(Task instructions):
Once the images are set aside, print the remaining lines below exactly.

(Task data):
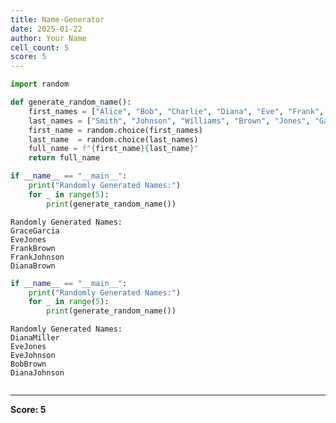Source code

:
 ```yaml
---
title: Name-Generator
date: 2025-01-22
author: Your Name
cell_count: 5
score: 5
---
```


```python
import random
```


```python
def generate_random_name():
    first_names = ["Alice", "Bob", "Charlie", "Diana", "Eve", "Frank", "Grace", "Hank"]
    last_names = ["Smith", "Johnson", "Williams", "Brown", "Jones", "Garcia", "Miller", "Davis"]
    first_name = random.choice(first_names)
    last_name  = random.choice(last_names)
    full_name = f"{first_name}{last_name}"
    return full_name
```


```python
if __name__ == "__main__":
    print("Randomly Generated Names:")
    for _ in range(5):
        print(generate_random_name())
```

    Randomly Generated Names:
    GraceGarcia
    EveJones
    FrankBrown
    FrankJohnson
    DianaBrown



```python
if __name__ == "__main__":
    print("Randomly Generated Names:")
    for _ in range(5):
        print(generate_random_name())
```

    Randomly Generated Names:
    DianaMiller
    EveJones
    EveJohnson
    BobBrown
    DianaJohnson



```python

```


---
**Score: 5**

(Exercise answer):
Source code

:
 ```yaml
---
title: Name-Generator
date: 2025-01-22
author: Your Name
cell_count: 5
score: 5
---
```


```python
import random
```


```python
def generate_random_name():
    first_names = ["Alice", "Bob", "Charlie", "Diana", "Eve", "Frank", "Grace", "Hank"]
    last_names = ["Smith", "Johnson", "Williams", "Brown", "Jones", "Garcia", "Miller", "Davis"]
    first_name = random.choice(first_names)
    last_name  = random.choice(last_names)
    full_name = f"{first_name}{last_name}"
    return full_name
```


```python
if __name__ == "__main__":
    print("Randomly Generated Names:")
    for _ in range(5):
        print(generate_random_name())
```

    Randomly Generated Names:
    GraceGarcia
    EveJones
    FrankBrown
    FrankJohnson
    DianaBrown



```python
if __name__ == "__main__":
    print("Randomly Generated Names:")
    for _ in range(5):
        print(generate_random_name())
```

    Randomly Generated Names:
    DianaMiller
    EveJones
    EveJohnson
    BobBrown
    DianaJohnson



```python

```


---
**Score: 5**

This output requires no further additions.